In this post, we're taking a deep dive into data lakes. What are they, how are they used and how can they fit into your BI strategy?
So What's a Data Lake then?
Put simply, a data lake is a repository where you store large volumes of data, both structured and unstructured, in its raw, original format. It differs from a data warehouse, which stores only structured data, and which needs to have that data structure tightly defined in advance.
While data warehouses have been around since the 1980s, data lakes have come about more recently from a growing realisation that the overwhelming majority of business data is unstructured. In fact, some analysts have estimated that maybe as much as 90% of all business data is unstructured.
With a data lake, you can store large amounts of this unstructured data without needing to predefine the formats and schemas ahead of time. Typically this done by leveraging cloud object storage services, such as AWS or Azure.
A data lake also makes it easy to ingest real-time data, such as information from sensors and IoT devices, as well as all sorts of unstructured data from things like social media channels and mobile applications.
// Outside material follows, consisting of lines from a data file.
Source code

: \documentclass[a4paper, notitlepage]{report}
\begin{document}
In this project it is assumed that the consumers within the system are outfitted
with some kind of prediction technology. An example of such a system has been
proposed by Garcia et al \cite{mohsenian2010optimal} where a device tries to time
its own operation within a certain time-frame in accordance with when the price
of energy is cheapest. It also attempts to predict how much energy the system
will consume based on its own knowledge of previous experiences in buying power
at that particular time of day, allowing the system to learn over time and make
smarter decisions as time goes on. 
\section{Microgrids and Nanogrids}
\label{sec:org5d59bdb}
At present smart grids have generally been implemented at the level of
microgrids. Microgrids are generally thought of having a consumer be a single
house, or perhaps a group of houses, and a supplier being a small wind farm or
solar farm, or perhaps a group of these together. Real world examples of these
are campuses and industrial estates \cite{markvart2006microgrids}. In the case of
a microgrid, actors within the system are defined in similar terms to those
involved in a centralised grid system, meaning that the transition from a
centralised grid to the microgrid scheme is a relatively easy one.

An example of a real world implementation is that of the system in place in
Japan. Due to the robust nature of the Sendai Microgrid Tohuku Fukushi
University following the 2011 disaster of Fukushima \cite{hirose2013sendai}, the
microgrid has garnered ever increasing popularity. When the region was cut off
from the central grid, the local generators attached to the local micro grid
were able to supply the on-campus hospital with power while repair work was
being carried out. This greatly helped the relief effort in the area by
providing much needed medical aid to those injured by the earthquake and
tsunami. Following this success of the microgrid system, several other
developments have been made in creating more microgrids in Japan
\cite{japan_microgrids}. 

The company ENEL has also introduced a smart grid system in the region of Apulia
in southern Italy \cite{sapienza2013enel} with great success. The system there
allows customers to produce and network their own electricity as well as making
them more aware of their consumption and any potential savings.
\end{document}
ETL (Extract, Transform, Load) activities such as defining the schema and building queries into the data only need to happen when the data is being analysed.
In many organisations with large-scale data collection and analysis needs, it's likely that there will be both data warehouses and data lakes.
Staying out of the Data Swamp
While data lakes offer many benefits, they are not without their issues. Without proper oversight and governance over exactly what data is deposited into the lake, it can become an unwieldy mess that is hard to maintain and extract value from. Some commentators have taken to referring to this situation as a data swamp.
Although things like curation, metadata, and governance can help avoid the lake becoming a swamp, it is a fine balancing act between imposing enough structure or oversight without losing the advantages of having a data lake in the first place.
In an attempt to avoid these potential problems, the concept of a data lakehouse has emerged. This seeks to adopt a best of both worlds approach, by applying some degree of structure (similar to the type of structure employed in a data warehouse) to the unstructured data in the lake. Typically this is achieved through a metadata layer that sits on top of the raw data and helps to categorise and index the underlying data so that the relevant information can easily be extracted for analysis.
Whatever your views on the concept of the data lake, and the lakehouse, it seems likely to be with us for the foreseeable future. There are a number of major technology vendors that have begun to offer data lakehouse solutions, including Databricks, AWS and Snowflake, as well as the open source Delta Lake project.